Nancy Spector, the chief curator of the Guggenheim museum in New York, has rebuffed a request from President Donald Trump to borrow Van Gogh’s Landscape with Snow (1888), for his and Melania’s private living quarters.
Instead, Spector offers America, the title of Maurizio Cattelan’s fully-functioning, solid gold toilet, which had been installed in the Guggenheim’s rest-rooms for almost a year, and was seen—and presumably used by—hundreds of thousands of people, according to Spector’s blog, which called it a “cipher for the excesses of affluence.”
The offer, which has only recently been revealed—the email dates from last September—leaves me uncomfortable. Of course it is terribly funny, but I feel that in making the offer Spector is descending to Trump’s puerile level—the equivalent of one of his insulting tweets.
Make no mistake, I am revolted by Trump, by his rolling back of so many gains made in the past decades, on the environment, on womens’ rights, on race relations, immigration and much more. He seems to me massively unfit for the function he now occupies.
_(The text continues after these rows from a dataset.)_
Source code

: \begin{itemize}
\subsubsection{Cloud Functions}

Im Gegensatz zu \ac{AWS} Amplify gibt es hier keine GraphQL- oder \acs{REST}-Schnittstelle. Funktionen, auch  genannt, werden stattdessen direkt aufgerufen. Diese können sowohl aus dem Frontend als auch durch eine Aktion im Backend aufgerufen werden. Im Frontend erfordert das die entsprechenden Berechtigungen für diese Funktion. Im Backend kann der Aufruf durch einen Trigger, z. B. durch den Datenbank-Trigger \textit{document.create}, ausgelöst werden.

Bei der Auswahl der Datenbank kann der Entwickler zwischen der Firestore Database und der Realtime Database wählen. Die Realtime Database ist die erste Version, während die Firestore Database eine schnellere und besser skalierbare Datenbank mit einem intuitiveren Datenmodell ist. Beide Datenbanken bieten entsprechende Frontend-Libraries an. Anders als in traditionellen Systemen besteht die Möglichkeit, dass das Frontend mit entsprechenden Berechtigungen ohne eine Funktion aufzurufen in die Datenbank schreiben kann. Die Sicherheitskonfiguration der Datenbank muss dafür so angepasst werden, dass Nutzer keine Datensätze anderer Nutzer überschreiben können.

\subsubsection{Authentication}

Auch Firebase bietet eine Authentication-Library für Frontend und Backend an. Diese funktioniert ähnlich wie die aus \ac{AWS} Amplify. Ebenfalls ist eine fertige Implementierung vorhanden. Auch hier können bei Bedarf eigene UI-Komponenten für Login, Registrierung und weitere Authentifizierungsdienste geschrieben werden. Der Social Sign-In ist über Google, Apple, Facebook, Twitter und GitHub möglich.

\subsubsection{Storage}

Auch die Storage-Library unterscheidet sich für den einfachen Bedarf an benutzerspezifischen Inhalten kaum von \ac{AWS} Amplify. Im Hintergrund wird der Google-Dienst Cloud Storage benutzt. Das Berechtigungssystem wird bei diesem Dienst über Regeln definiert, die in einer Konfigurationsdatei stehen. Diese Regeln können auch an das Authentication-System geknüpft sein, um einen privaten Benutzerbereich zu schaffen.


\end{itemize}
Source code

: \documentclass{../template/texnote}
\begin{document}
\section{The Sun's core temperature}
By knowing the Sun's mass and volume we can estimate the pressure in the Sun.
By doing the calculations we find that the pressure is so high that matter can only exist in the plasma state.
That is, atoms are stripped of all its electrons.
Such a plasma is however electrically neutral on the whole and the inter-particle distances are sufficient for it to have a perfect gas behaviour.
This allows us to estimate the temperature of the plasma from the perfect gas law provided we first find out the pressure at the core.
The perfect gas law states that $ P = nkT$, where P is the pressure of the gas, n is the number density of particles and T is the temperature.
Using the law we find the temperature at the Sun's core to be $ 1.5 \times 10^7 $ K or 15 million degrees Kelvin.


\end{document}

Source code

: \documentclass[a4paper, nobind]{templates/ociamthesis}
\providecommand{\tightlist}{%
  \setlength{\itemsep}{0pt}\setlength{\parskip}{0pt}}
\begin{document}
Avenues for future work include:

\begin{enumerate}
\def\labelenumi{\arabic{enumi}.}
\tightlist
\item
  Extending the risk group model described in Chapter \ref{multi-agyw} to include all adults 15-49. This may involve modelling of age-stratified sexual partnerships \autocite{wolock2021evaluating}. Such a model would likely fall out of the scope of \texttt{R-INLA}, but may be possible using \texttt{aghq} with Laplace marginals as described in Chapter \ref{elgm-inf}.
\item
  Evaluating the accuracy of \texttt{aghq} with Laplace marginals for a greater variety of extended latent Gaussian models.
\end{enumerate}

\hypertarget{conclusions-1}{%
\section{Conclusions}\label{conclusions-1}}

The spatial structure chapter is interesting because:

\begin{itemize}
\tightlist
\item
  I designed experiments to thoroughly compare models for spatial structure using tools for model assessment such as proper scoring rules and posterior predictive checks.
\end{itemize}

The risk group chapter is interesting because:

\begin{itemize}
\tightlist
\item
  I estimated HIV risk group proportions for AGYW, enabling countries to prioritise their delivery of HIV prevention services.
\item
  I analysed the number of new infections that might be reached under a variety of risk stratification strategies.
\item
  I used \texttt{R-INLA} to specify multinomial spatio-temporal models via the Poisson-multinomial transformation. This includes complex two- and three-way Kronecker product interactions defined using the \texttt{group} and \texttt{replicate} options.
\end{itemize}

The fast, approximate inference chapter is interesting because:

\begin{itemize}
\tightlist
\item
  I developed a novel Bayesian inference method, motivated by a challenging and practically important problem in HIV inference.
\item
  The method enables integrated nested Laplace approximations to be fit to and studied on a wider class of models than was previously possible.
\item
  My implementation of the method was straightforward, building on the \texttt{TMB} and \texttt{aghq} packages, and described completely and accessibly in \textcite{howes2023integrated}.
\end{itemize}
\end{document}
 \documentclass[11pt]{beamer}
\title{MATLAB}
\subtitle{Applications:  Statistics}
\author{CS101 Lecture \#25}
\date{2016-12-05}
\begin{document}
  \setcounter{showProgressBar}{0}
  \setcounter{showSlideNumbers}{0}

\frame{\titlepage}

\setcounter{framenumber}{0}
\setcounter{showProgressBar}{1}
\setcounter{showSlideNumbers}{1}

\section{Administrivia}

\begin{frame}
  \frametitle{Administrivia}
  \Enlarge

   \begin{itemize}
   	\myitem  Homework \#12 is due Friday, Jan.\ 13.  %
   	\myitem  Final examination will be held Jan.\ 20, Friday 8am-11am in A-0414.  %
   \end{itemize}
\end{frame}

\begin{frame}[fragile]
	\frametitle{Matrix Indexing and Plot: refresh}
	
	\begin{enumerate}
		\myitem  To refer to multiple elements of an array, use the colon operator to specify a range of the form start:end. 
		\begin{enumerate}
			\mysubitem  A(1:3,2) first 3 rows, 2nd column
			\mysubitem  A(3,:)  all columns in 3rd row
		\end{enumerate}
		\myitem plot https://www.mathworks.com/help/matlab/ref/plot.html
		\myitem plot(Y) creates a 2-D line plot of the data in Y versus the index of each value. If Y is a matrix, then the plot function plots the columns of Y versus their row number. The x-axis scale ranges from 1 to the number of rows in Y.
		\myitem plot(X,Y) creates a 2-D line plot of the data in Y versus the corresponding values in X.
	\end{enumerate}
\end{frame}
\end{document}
But does Spector do any service to the liberal cause with her offer? Her suggestion will alienate exactly those who a museum should seek to engage with, and is a gift to those who already castigate the liberal, metropolitan elite as being sneering and out of touch with the ordinary person.
In addition Spector is acting as the representative of a museum, whose role is—or should be—to elevate the public discourse and offer inspiration towards higher ideals rather than a playground brawl. It is her absolute right to resist, but just not in this way.